::: RECORDS FOR THIS TASK
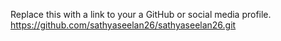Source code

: Replace this with a link to your a GitHub or social media profile.
https://github.com/sathyaseelan26/sathyaseelan26.git
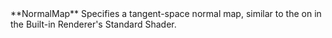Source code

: <tr>
<td>**NormalMap**</td>
<td>Specifies a tangent-space normal map, similar to the on in the Built-in Renderer's Standard Shader.</td>
</tr>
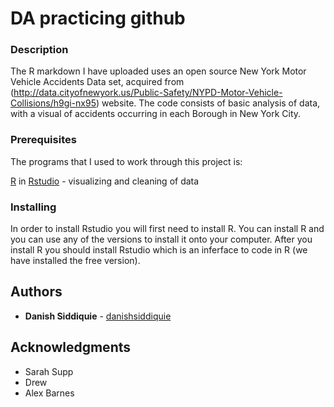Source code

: # DA practicing github

### Description 

The R markdown I have uploaded uses an open source New York Motor Vehicle Accidents Data set, acquired from 
(http://data.cityofnewyork.us/Public-Safety/NYPD-Motor-Vehicle-Collisions/h9gi-nx95) website. The code consists of basic analysis
of data, with a visual of accidents occurring in each Borough in New York City.

### Prerequisites

The programs that I used to work through this project is:

[R](https://cran.r-project.org/mirrors.html) in [Rstudio](https://www.rstudio.com/products/rstudio/download/) - visualizing and cleaning of data


### Installing

In order to install Rstudio you will first need to install R. You can install R  and you can use any of the versions to install it onto your computer. After you install R you should install Rstudio which is an inferface to code in R (we have installed the free version).


## Authors
* **Danish Siddiquie** - [danishsiddiquie](https://github.com/danishsiddiquie)


## Acknowledgments

* Sarah Supp
* Drew
* Alex Barnes
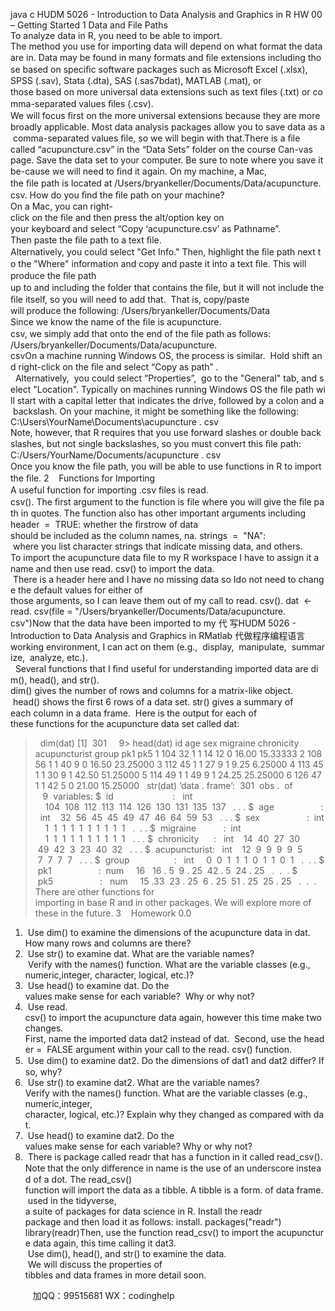 java c
HUDM 5026 - Introduction to Data Analysis and 
Graphics in R 
HW 00 – Getting Started 
1 Data and File Paths To analyze data in R, you need to be able to import. The method you use for importing data will depend on what format the data are in. Data may be found in many formats and ﬁle extensions including those based on speciﬁc software packages such as Microsoft Excel (.xlsx), SPSS (.sav), Stata (.dta), SAS (.sas7bdat), MATLAB (.mat), or those based on more universal data extensions such as text ﬁles (.txt) or comma-separated values ﬁles (.csv). We will focus ﬁrst on the more universal extensions because they are more broadly applicable. Most data analysis packages allow you to save data as a comma-separated values ﬁle, so we will begin with that.There is a ﬁle called “acupuncture.csv” in the “Data Sets” folder on the course Can-vas page. Save the data set to your computer. Be sure to note where you save it be-cause we will need to ﬁnd it again. On my machine, a Mac, the ﬁle path is located at /Users/bryankeller/Documents/Data/acupuncture. csv. How do you ﬁnd the ﬁle path on your machine? On a Mac, you can right-click on the ﬁle and then press the alt/option key on your keyboard and select “Copy ‘acupuncture.csv’ as Pathname”. Then paste the ﬁle path to a text ﬁle. Alternatively, you could select "Get Info." Then, highlight the ﬁle path next to the "Where" information and copy and paste it into a text ﬁle.
This will produce the ﬁle path up to and including the folder that contains the ﬁle, but it will not include the ﬁle itself, so you will need to add that.  That is, copy/paste will produce the following:
/Users/bryankeller/Documents/Data
Since we know the name of the ﬁle is acupuncture. csv, we simply add that onto the end of the ﬁle path as follows:
/Users/bryankeller/Documents/Data/acupuncture. csvOn a machine running Windows OS, the process is similar.  Hold shift and right-click on the ﬁle and select “Copy as path” .   Alternatively,  you could select “Properties”,  go to the "General" tab, and select "Location". Typically on machines running Windows OS the ﬁle path will start with a capital letter that indicates the drive, followed by a colon and a backslash. On your machine, it might be something like the following:
C:\Users\YourName\Documents\acupuncture . csv
Note, however, that R requires that you use forward slashes or double backslashes, but not single backslashes, so you must convert this ﬁle path:
C:/Users/YourName/Documents/acupuncture . csv
Once you know the ﬁle path, you will be able to use functions in R to import the ﬁle.
2    Functions for Importing A useful function for importing .csv ﬁles is read. csv(). The ﬁrst argument to the function is file where you will give the ﬁle path in quotes. The function also has other important arguments including header  =  TRUE: whether the ﬁrstrow of data should be included as the column names, na. strings  =  "NA":  where you list character strings that indicate missing data, and others. To import the acupuncture data ﬁle to my R workspace I have to assign it a name and then use read. csv() to import the data.  There is a header here and I have no missing data so Ido not need to change the default values for either of those arguments, so I can leave them out of my call to read. csv().
dat  <- read. csv(file = "/Users/bryankeller/Documents/Data/acupuncture. csv")Now that the data have been imported to my 代 写HUDM 5026 - Introduction to Data Analysis and Graphics in RMatlab
代做程序编程语言working environment, I can act on them (e.g.,  display,  manipulate,  summarize,  analyze, etc.).   Several functions that I ﬁnd useful for understanding imported data are dim(), head(), and str(). dim() gives the number of rows and columns for a matrix-like object.  head() shows the ﬁrst 6 rows of a data set. str() gives a summary of each column in a data frame.  Here is the output for each of these functions for the acupuncture data set called dat:
>  dim(dat)
[1]  301     9> head(dat) id age sex migraine chronicity acupuncturist group pk1 pk5 1 104 32 1 1 14 12 0 16.00 15.33333 2 108 56 1 1 40 9 0 16.50 23.25000 3 112 45 1 1 27 9 1 9.25 6.25000 4 113 45 1 1 30 9 1 42.50 51.25000 5 114 49 1 1 49 9 1 24.25 25.25000 6 126 47 1 1 42 5 0 21.00 15.25000 
>  str(dat)
’data . frame’:  301  obs .  of    9  variables:
$  id                        :   int     104  108  112  113  114  126  130  131  135  137   . . .
$  age                   :   int    32  56  45  45  49  47  46  64  59  53   . . .
$  sex                   :  int     1  1  1  1  1  1  1  1  1  1   .  . .
$  migraine           :  int     1  1  1  1  1  1  1  1  1  1   . . .
$  chronicity      :   int    14  40  27  30  49  42  3  23  40  32   . . .
$  acupuncturist:   int    12  9  9  9  9  5  7  7  7  7   . . .
$  group                  :   int     0  0  1  1  1  0  1  1  0  1   .  . .
$  pk1                   :  num     16   16 . 5  9 . 25  42 . 5  24 . 25   .  .  .
$  pk5                   :   num     15 .33  23 . 25  6 . 25  51 . 25  25 . 25   .  .  .
There are other functions for importing in base R and in other packages. We will explore more of these in the future.
3    Homework 0.0 
1.  Use dim() to examine the dimensions of the acupuncture data in dat. How many rows and columns are there?
2.  Use str() to examine dat. What are the variable names?  Verify with the names() function. What are the variable classes (e.g., numeric,integer, character, logical, etc.)?
3.  Use head() to examine dat. Do the values make sense for each variable?  Why or why not?
4.  Use read. csv() to import the acupuncture data again, however this time make two changes. First, name the imported data dat2 instead of dat.  Second, use the header
=  FALSE argument within your call to the read. csv() function.
5.  Use dim() to examine dat2. Do the dimensions of dat1 and dat2 diﬀer? If so, why?
6.  Use str() to examine dat2. What are the variable names? Verify with the names() function. What are the variable classes (e.g., numeric,integer, character, logical, etc.)? Explain why they changed as compared with dat.
7.  Use head() to examine dat2. Do the values make sense for each variable? Why or why not?
8.  There is package called readr that has a function in it called read_csv().  Note that the only diﬀerence in name is the use of an underscore instead of a dot. The read_csv() function will import the data as a tibble. A tibble is a form. of data frame. used in the tidyverse, a suite of packages for data science in R. Install the readr package and then load it as follows:
install. packages("readr")
library(readr)Then, use the function read_csv() to import the acupuncture data again, this time calling it dat3.  Use dim(), head(), and str() to examine the data.  We will discuss the properties of tibbles and data frames in more detail soon.





         
加QQ：99515681  WX：codinghelp
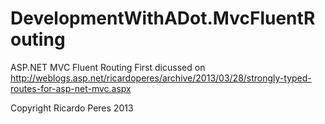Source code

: DevelopmentWithADot.MvcFluentRouting
====================================

ASP.NET MVC Fluent Routing
First dicussed on http://weblogs.asp.net/ricardoperes/archive/2013/03/28/strongly-typed-routes-for-asp-net-mvc.aspx

Copyright Ricardo Peres 2013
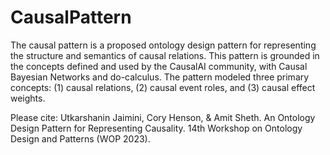 # CausalPattern
The causal pattern is a proposed ontology design pattern for representing the structure and semantics
of causal relations. This pattern is grounded in the concepts defined and used by the CausalAI community,
with Causal Bayesian Networks and do-calculus. The pattern modeled three primary concepts: (1) causal
relations, (2) causal event roles, and (3) causal effect weights. 

Please cite: Utkarshanin Jaimini, Cory Henson, & Amit Sheth. An Ontology Design Pattern for Representing Causality. 14th Workshop on Ontology Design and Patterns (WOP 2023).
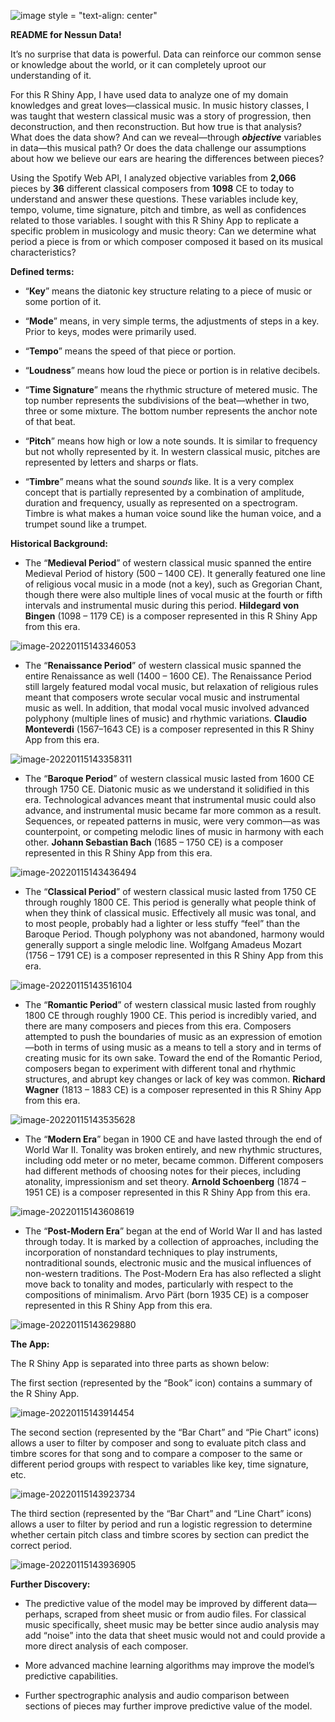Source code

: ![image style = "text-align: center"](https://user-images.githubusercontent.com/86251317/149637326-21825033-6ea4-429b-903b-a0560e10e49b.png)

**README for Nessun Data!**

It’s no surprise that data is powerful. Data can reinforce our common sense or knowledge about the world, or it can completely uproot our understanding of it.

For this R Shiny App, I have used data to analyze one of my domain knowledges and great loves—classical music. In music history classes, I was taught that western classical music was a story of progression, then deconstruction, and then reconstruction. But how true is that analysis? What does the data show? And can we reveal—through ***objective*** variables in data—this musical path? Or does the data challenge our assumptions about how we believe our ears are hearing the differences between pieces?

Using the Spotify Web API, I analyzed objective variables from **2,066** pieces by **36** different classical composers from **1098** CE to today to understand and answer these questions. These variables include key, tempo, volume, time signature, pitch and timbre, as well as confidences related to those variables. I sought with this R Shiny App to replicate a specific problem in musicology and music theory: Can we determine what period a piece is from or which composer composed it based on its musical characteristics?

**Defined terms:**

-   “**Key**” means the diatonic key structure relating to a piece of music or some portion of it.
    
-   “**Mode**” means, in very simple terms, the adjustments of steps in a key. Prior to keys, modes were primarily used.
    
-   “**Tempo**” means the speed of that piece or portion.

-   “**Loudness**” means how loud the piece or portion is in relative decibels.
    
-   “**Time Signature**” means the rhythmic structure of metered music. The top number represents the subdivisions of the beat—whether in two, three or some mixture. The bottom number represents the anchor note of that beat.
    
-   “**Pitch**” means how high or low a note sounds. It is similar to frequency but not wholly represented by it. In western classical music, pitches are represented by letters and sharps or flats.
    
-   “**Timbre**” means what the sound *sounds* like. It is a very complex concept that is partially represented by a combination of amplitude,  duration and frequency, usually as represented on a spectrogram. Timbre is what makes a human voice sound like the human voice, and a trumpet sound like a trumpet.

**Historical Background:**

-   The “**Medieval Period**” of western classical music spanned the entire Medieval Period of history (500 – 1400 CE). It generally featured one line of religious vocal music in a mode (not a key), such as Gregorian Chant, though there were also multiple lines of vocal music at the fourth or fifth intervals and instrumental music during this period. **Hildegard von Bingen** (1098 – 1179 CE) is a composer represented in this R Shiny App from this era.

![image-20220115143346053](C:\Users\charr\AppData\Roaming\Typora\typora-user-images\image-20220115143346053.png)

-   The “**Renaissance Period**” of western classical music spanned the
    entire Renaissance as well (1400 – 1600 CE). The Renaissance Period
    still largely featured modal vocal music, but relaxation of religious rules meant that composers wrote secular vocal music and instrumental music as well. In addition, that modal vocal music involved advanced polyphony (multiple lines of music) and rhythmic variations. **Claudio Monteverdi** (1567–1643 CE) is a composer represented in this R Shiny App from this era.

![image-20220115143358311](C:\Users\charr\AppData\Roaming\Typora\typora-user-images\image-20220115143358311.png)

-   The “**Baroque Period**” of western classical music lasted from 1600 CE through 1750 CE. Diatonic music as we understand it solidified in this era. Technological advances meant that instrumental music could also advance, and instrumental music became far more common as a result. Sequences, or repeated patterns in music, were very common—as was counterpoint, or competing melodic lines of music in harmony with each other. **Johann Sebastian Bach** (1685 – 1750 CE) is a composer represented in this R Shiny App from this era.

![image-20220115143436494](C:\Users\charr\AppData\Roaming\Typora\typora-user-images\image-20220115143436494.png)

-   The “**Classical Period**” of western classical music lasted from 1750 CE through roughly 1800 CE. This period is generally what people think of when they think of classical music. Effectively all music was tonal, and to most people, probably had a lighter or less stuffy “feel” than the Baroque Period. Though polyphony was not abandoned, harmony would generally support a single melodic line. Wolfgang Amadeus Mozart (1756 – 1791 CE) is a composer represented in this R Shiny App from this era.

![image-20220115143516104](C:\Users\charr\AppData\Roaming\Typora\typora-user-images\image-20220115143516104.png)

-   The “**Romantic Period**” of western classical music lasted from roughly 1800 CE through roughly 1900 CE. This period is incredibly varied, and there are many composers and pieces from this era. Composers attempted to push the boundaries of music as an expression of emotion—both in terms of using music as a means to tell a story and in terms of creating music for its own sake. Toward the end of the Romantic Period, composers began to experiment with different tonal and rhythmic structures, and abrupt key changes or lack of key was common. **Richard Wagner** (1813 – 1883 CE) is a composer represented in this R Shiny App from this era.

![image-20220115143535628](C:\Users\charr\AppData\Roaming\Typora\typora-user-images\image-20220115143535628.png)

-   The “**Modern Era**” began in 1900 CE and have lasted through the end of World War II. Tonality was broken entirely, and new rhythmic structures, including odd meter or no meter, became common. Different composers had different methods of choosing notes for their pieces, including atonality, impressionism and set theory. **Arnold Schoenberg** (1874 – 1951 CE) is a composer represented in this R Shiny App from this era.

![image-20220115143608619](C:\Users\charr\AppData\Roaming\Typora\typora-user-images\image-20220115143608619.png)

-   The “**Post-Modern Era**” began at the end of World War II and has lasted through today. It is marked by a collection of approaches, including the incorporation of nonstandard techniques to play instruments, nontraditional sounds, electronic music and the musical influences of non-western traditions. The Post-Modern Era has also reflected a slight move back to tonality and modes, particularly with respect to the compositions of minimalism. Arvo Pärt (born 1935 CE) is a composer represented in this R Shiny App from this era.

![image-20220115143629880](C:\Users\charr\AppData\Roaming\Typora\typora-user-images\image-20220115143629880.png)

**The App:**

The R Shiny App is separated into three parts as shown below:

The first section (represented by the “Book” icon) contains a summary of the R Shiny App.

![image-20220115143914454](C:\Users\charr\AppData\Roaming\Typora\typora-user-images\image-20220115143914454.png)

The second section (represented by the “Bar Chart” and “Pie Chart” icons) allows a user to filter by composer and song to evaluate pitch class and timbre scores for that song and to compare a composer to the same or different period groups with respect to variables like key, time signature, etc.

![image-20220115143923734](C:\Users\charr\AppData\Roaming\Typora\typora-user-images\image-20220115143923734.png)

The third section (represented by the “Bar Chart” and “Line Chart” icons) allows a user to filter by period and run a logistic regression to determine whether certain pitch class and timbre scores by section can predict the correct period.

![image-20220115143936905](C:\Users\charr\AppData\Roaming\Typora\typora-user-images\image-20220115143936905.png)

**Further Discovery:**

-   The predictive value of the model may be improved by different data—perhaps, scraped from sheet music or from audio files. For classical music specifically, sheet music may be better since audio analysis may add “noise” into the data that sheet music would not and could provide a more direct analysis of each composer.
    
-   More advanced machine learning algorithms may improve the model’s predictive capabilities.
    
-   Further spectrographic analysis and audio comparison between sections of pieces may further improve predictive value of the model.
::::::
The lines in the records above that include the word "were" must be copied out.

-   “**Mode**” means, in very simple terms, the adjustments of steps in a key. Prior to keys, modes were primarily used.
-   The “**Medieval Period**” of western classical music spanned the entire Medieval Period of history (500 – 1400 CE). It generally featured one line of religious vocal music in a mode (not a key), such as Gregorian Chant, though there were also multiple lines of vocal music at the fourth or fifth intervals and instrumental music during this period. **Hildegard von Bingen** (1098 – 1179 CE) is a composer represented in this R Shiny App from this era.
-   The “**Baroque Period**” of western classical music lasted from 1600 CE through 1750 CE. Diatonic music as we understand it solidified in this era. Technological advances meant that instrumental music could also advance, and instrumental music became far more common as a result. Sequences, or repeated patterns in music, were very common—as was counterpoint, or competing melodic lines of music in harmony with each other. **Johann Sebastian Bach** (1685 – 1750 CE) is a composer represented in this R Shiny App from this era.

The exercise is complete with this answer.